### [Task directions]
Exact copies of the line with "the [Rødt](party-rødt.html) page.*" and of all lines after it through the end of the entries are required, and no other lines.

### [Data records]
☆ ☆ ☆ ☆ ☆ ☆ ☆

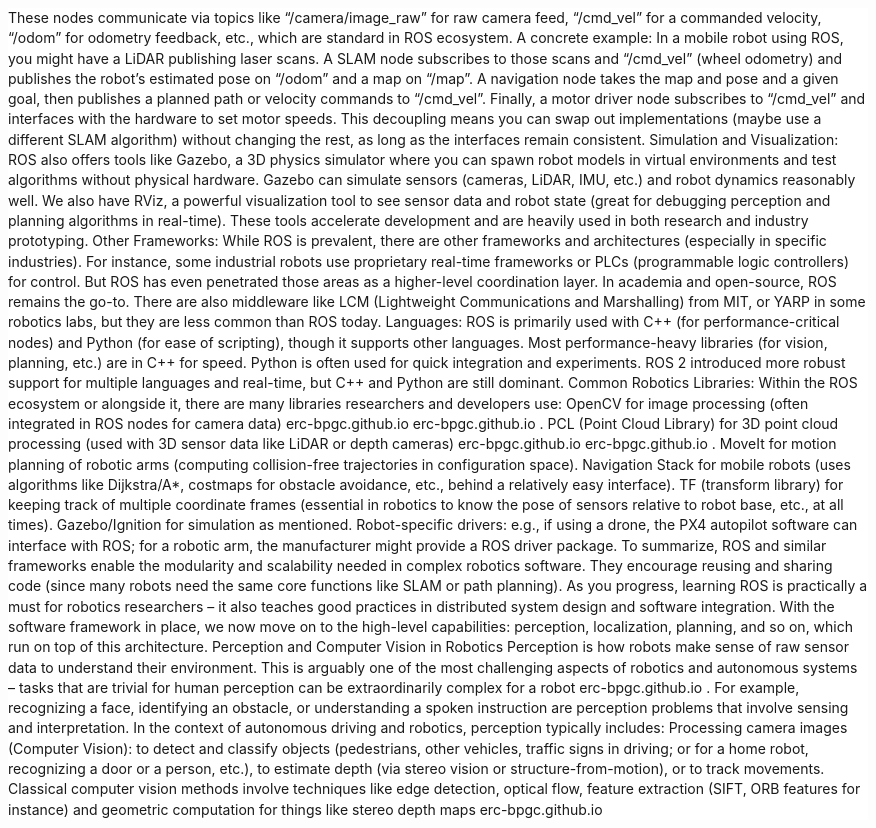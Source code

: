 These nodes communicate via topics like “/camera/image_raw” for raw camera feed, “/cmd_vel” for a commanded velocity, “/odom” for odometry feedback, etc., which are standard in ROS ecosystem. A concrete example: In a mobile robot using ROS, you might have a LiDAR publishing laser scans. A SLAM node subscribes to those scans and “/cmd_vel” (wheel odometry) and publishes the robot’s estimated pose on “/odom” and a map on “/map”. A navigation node takes the map and pose and a given goal, then publishes a planned path or velocity commands to “/cmd_vel”. Finally, a motor driver node subscribes to “/cmd_vel” and interfaces with the hardware to set motor speeds. This decoupling means you can swap out implementations (maybe use a different SLAM algorithm) without changing the rest, as long as the interfaces remain consistent. Simulation and Visualization: ROS also offers tools like Gazebo, a 3D physics simulator where you can spawn robot models in virtual environments and test algorithms without physical hardware. Gazebo can simulate sensors (cameras, LiDAR, IMU, etc.) and robot dynamics reasonably well. We also have RViz, a powerful visualization tool to see sensor data and robot state (great for debugging perception and planning algorithms in real-time). These tools accelerate development and are heavily used in both research and industry prototyping. Other Frameworks: While ROS is prevalent, there are other frameworks and architectures (especially in specific industries). For instance, some industrial robots use proprietary real-time frameworks or PLCs (programmable logic controllers) for control. But ROS has even penetrated those areas as a higher-level coordination layer. In academia and open-source, ROS remains the go-to. There are also middleware like LCM (Lightweight Communications and Marshalling) from MIT, or YARP in some robotics labs, but they are less common than ROS today. Languages: ROS is primarily used with C++ (for performance-critical nodes) and Python (for ease of scripting), though it supports other languages. Most performance-heavy libraries (for vision, planning, etc.) are in C++ for speed. Python is often used for quick integration and experiments. ROS 2 introduced more robust support for multiple languages and real-time, but C++ and Python are still dominant. Common Robotics Libraries: Within the ROS ecosystem or alongside it, there are many libraries researchers and developers use:
OpenCV for image processing (often integrated in ROS nodes for camera data)
erc-bpgc.github.io
erc-bpgc.github.io
.
PCL (Point Cloud Library) for 3D point cloud processing (used with 3D sensor data like LiDAR or depth cameras)
erc-bpgc.github.io
erc-bpgc.github.io
.
MoveIt for motion planning of robotic arms (computing collision-free trajectories in configuration space).
Navigation Stack for mobile robots (uses algorithms like Dijkstra/A*, costmaps for obstacle avoidance, etc., behind a relatively easy interface).
TF (transform library) for keeping track of multiple coordinate frames (essential in robotics to know the pose of sensors relative to robot base, etc., at all times).
Gazebo/Ignition for simulation as mentioned.
Robot-specific drivers: e.g., if using a drone, the PX4 autopilot software can interface with ROS; for a robotic arm, the manufacturer might provide a ROS driver package.
To summarize, ROS and similar frameworks enable the modularity and scalability needed in complex robotics software. They encourage reusing and sharing code (since many robots need the same core functions like SLAM or path planning). As you progress, learning ROS is practically a must for robotics researchers – it also teaches good practices in distributed system design and software integration. With the software framework in place, we now move on to the high-level capabilities: perception, localization, planning, and so on, which run on top of this architecture.
Perception and Computer Vision in Robotics
Perception is how robots make sense of raw sensor data to understand their environment. This is arguably one of the most challenging aspects of robotics and autonomous systems – tasks that are trivial for human perception can be extraordinarily complex for a robot
erc-bpgc.github.io
. For example, recognizing a face, identifying an obstacle, or understanding a spoken instruction are perception problems that involve sensing and interpretation. In the context of autonomous driving and robotics, perception typically includes:
Processing camera images (Computer Vision): to detect and classify objects (pedestrians, other vehicles, traffic signs in driving; or for a home robot, recognizing a door or a person, etc.), to estimate depth (via stereo vision or structure-from-motion), or to track movements. Classical computer vision methods involve techniques like edge detection, optical flow, feature extraction (SIFT, ORB features for instance) and geometric computation for things like stereo depth maps
erc-bpgc.github.io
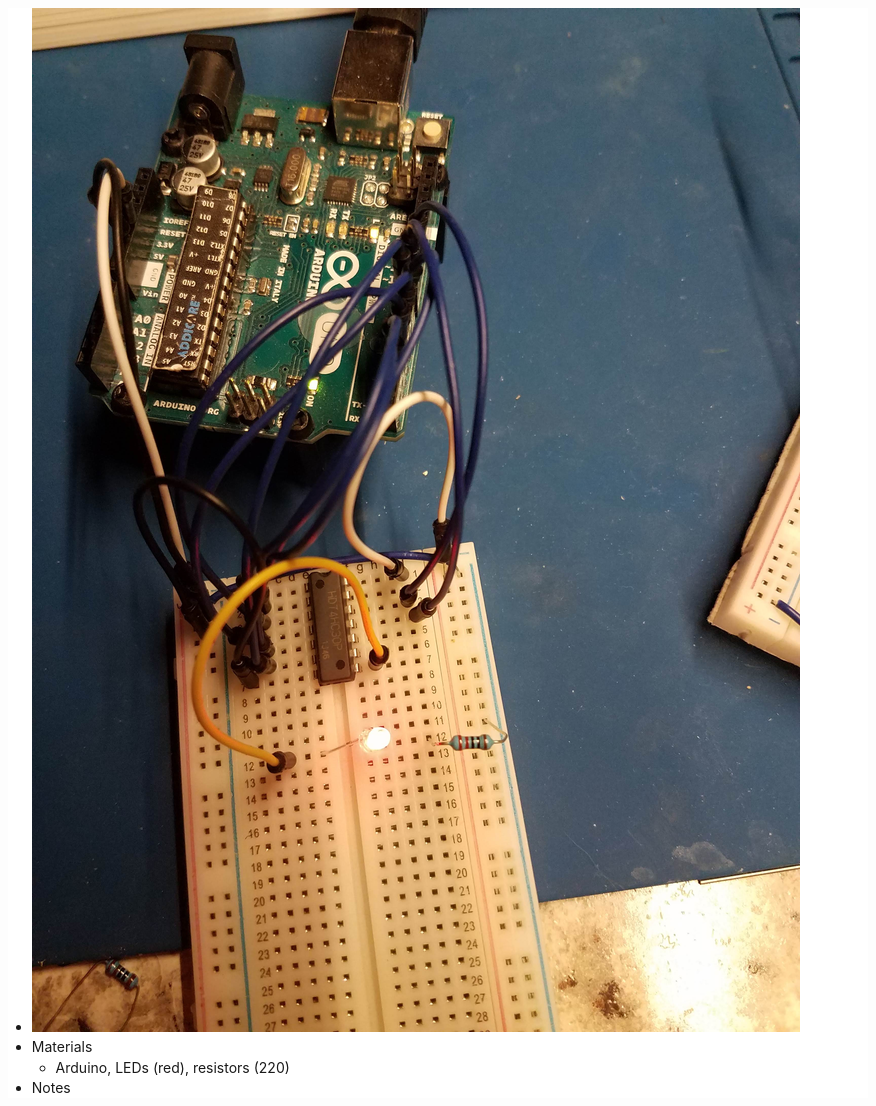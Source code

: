   - ![Arduino Circuit Image](74HC30/74HC30.jpg "Arduino Circuit Image")
- Materials
  - Arduino, LEDs (red), resistors (220)
- Notes
  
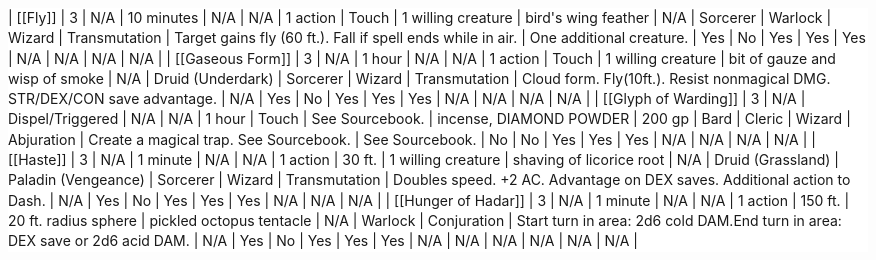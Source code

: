 | [[Fly]]                                | 3     | N/A                             | 10 minutes       | N/A             | N/A               | 1 action                                    | Touch           | 1 willing creature                  | bird's wing feather                | N/A      | Sorcerer              | Warlock               | Wizard                                                                              | Transmutation                                                                         | Target gains fly (60 ft.). Fall if spell ends while in air.                           | One additional creature.                                                            | Yes                                                                               | No                                                                                  | Yes                                                                                | Yes                     | Yes         | N/A         | N/A         | N/A         | N/A         |
| [[Gaseous Form]]                       | 3     | N/A                             | 1 hour           | N/A             | N/A               | 1 action                                    | Touch           | 1 willing creature                  | bit of gauze and wisp of smoke     | N/A      | Druid (Underdark)     | Sorcerer              | Wizard                                                                              | Transmutation                                                                         | Cloud form. Fly(10ft.). Resist nonmagical DMG. STR/DEX/CON save advantage.            | N/A                                                                                 | Yes                                                                               | No                                                                                  | Yes                                                                                | Yes                     | Yes         | N/A         | N/A         | N/A         | N/A         |
| [[Glyph of Warding]]                   | 3     | N/A                             | Dispel/Triggered | N/A             | N/A               | 1 hour                                      | Touch           | See Sourcebook.                     | incense, DIAMOND POWDER            | 200 gp   | Bard                  | Cleric                | Wizard                                                                              | Abjuration                                                                            | Create a magical trap. See Sourcebook.                                                | See Sourcebook.                                                                     | No                                                                                | No                                                                                  | Yes                                                                                | Yes                     | Yes         | N/A         | N/A         | N/A         | N/A         |
| [[Haste]]                              | 3     | N/A                             | 1 minute         | N/A             | N/A               | 1 action                                    | 30 ft.          | 1 willing creature                  | shaving of licorice root           | N/A      | Druid (Grassland)     | Paladin (Vengeance)   | Sorcerer                                                                            | Wizard                                                                                | Transmutation                                                                         | Doubles speed. +2 AC. Advantage on DEX saves. Additional action to Dash.            | N/A                                                                               | Yes                                                                                 | No                                                                                 | Yes                     | Yes         | Yes         | N/A         | N/A         | N/A         |
| [[Hunger of Hadar]]                    | 3     | N/A                             | 1 minute         | N/A             | N/A               | 1 action                                    | 150 ft.         | 20 ft. radius sphere                | pickled octopus tentacle           | N/A      | Warlock               | Conjuration           | Start turn in area: 2d6 cold DAM.End turn in area: DEX save or 2d6 acid DAM.        | N/A                                                                                   | Yes                                                                                   | No                                                                                  | Yes                                                                               | Yes                                                                                 | Yes                                                                                | N/A                     | N/A         | N/A         | N/A         | N/A         | N/A         |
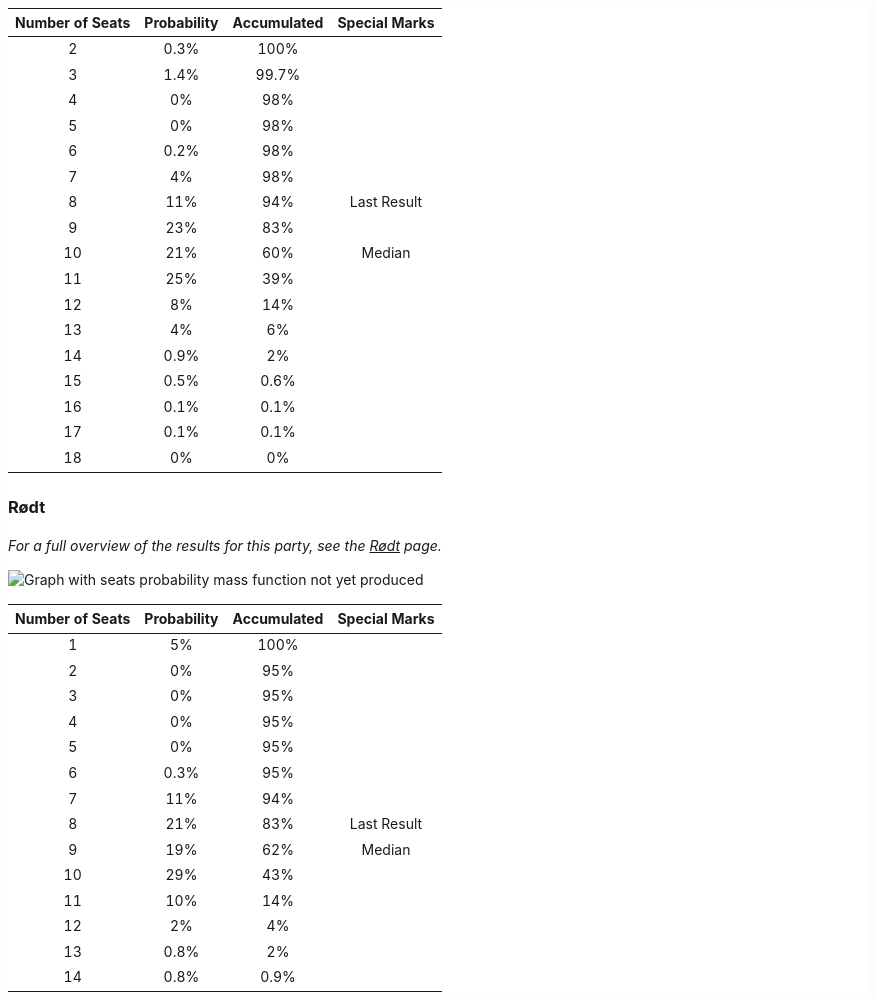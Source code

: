 | Number of Seats | Probability | Accumulated | Special Marks |
|:---------------:|:-----------:|:-----------:|:-------------:|
| 2 | 0.3% | 100% |  |
| 3 | 1.4% | 99.7% |  |
| 4 | 0% | 98% |  |
| 5 | 0% | 98% |  |
| 6 | 0.2% | 98% |  |
| 7 | 4% | 98% |  |
| 8 | 11% | 94% | Last Result |
| 9 | 23% | 83% |  |
| 10 | 21% | 60% | Median |
| 11 | 25% | 39% |  |
| 12 | 8% | 14% |  |
| 13 | 4% | 6% |  |
| 14 | 0.9% | 2% |  |
| 15 | 0.5% | 0.6% |  |
| 16 | 0.1% | 0.1% |  |
| 17 | 0.1% | 0.1% |  |
| 18 | 0% | 0% |  |

### Rødt

*For a full overview of the results for this party, see the [Rødt](party-rødt.html) page.*

![Graph with seats probability mass function not yet produced](2024-02-12-OpinionPerduco-seats-pmf-rødt.png "Seats Probability Mass Function")

| Number of Seats | Probability | Accumulated | Special Marks |
|:---------------:|:-----------:|:-----------:|:-------------:|
| 1 | 5% | 100% |  |
| 2 | 0% | 95% |  |
| 3 | 0% | 95% |  |
| 4 | 0% | 95% |  |
| 5 | 0% | 95% |  |
| 6 | 0.3% | 95% |  |
| 7 | 11% | 94% |  |
| 8 | 21% | 83% | Last Result |
| 9 | 19% | 62% | Median |
| 10 | 29% | 43% |  |
| 11 | 10% | 14% |  |
| 12 | 2% | 4% |  |
| 13 | 0.8% | 2% |  |
| 14 | 0.8% | 0.9% |  |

☆ ☆ ☆ ☆ ☆ ☆ ☆

### [Result of this exercise]
*For a full overview of the results for this party, see the [Rødt](party-rødt.html) page.*

![Graph with seats probability mass function not yet produced](2024-02-12-OpinionPerduco-seats-pmf-rødt.png "Seats Probability Mass Function")

| Number of Seats | Probability | Accumulated | Special Marks |
|:---------------:|:-----------:|:-----------:|:-------------:|
| 1 | 5% | 100% |  |
| 2 | 0% | 95% |  |
| 3 | 0% | 95% |  |
| 4 | 0% | 95% |  |
| 5 | 0% | 95% |  |
| 6 | 0.3% | 95% |  |
| 7 | 11% | 94% |  |
| 8 | 21% | 83% | Last Result |
| 9 | 19% | 62% | Median |
| 10 | 29% | 43% |  |
| 11 | 10% | 14% |  |
| 12 | 2% | 4% |  |
| 13 | 0.8% | 2% |  |
| 14 | 0.8% | 0.9% |  |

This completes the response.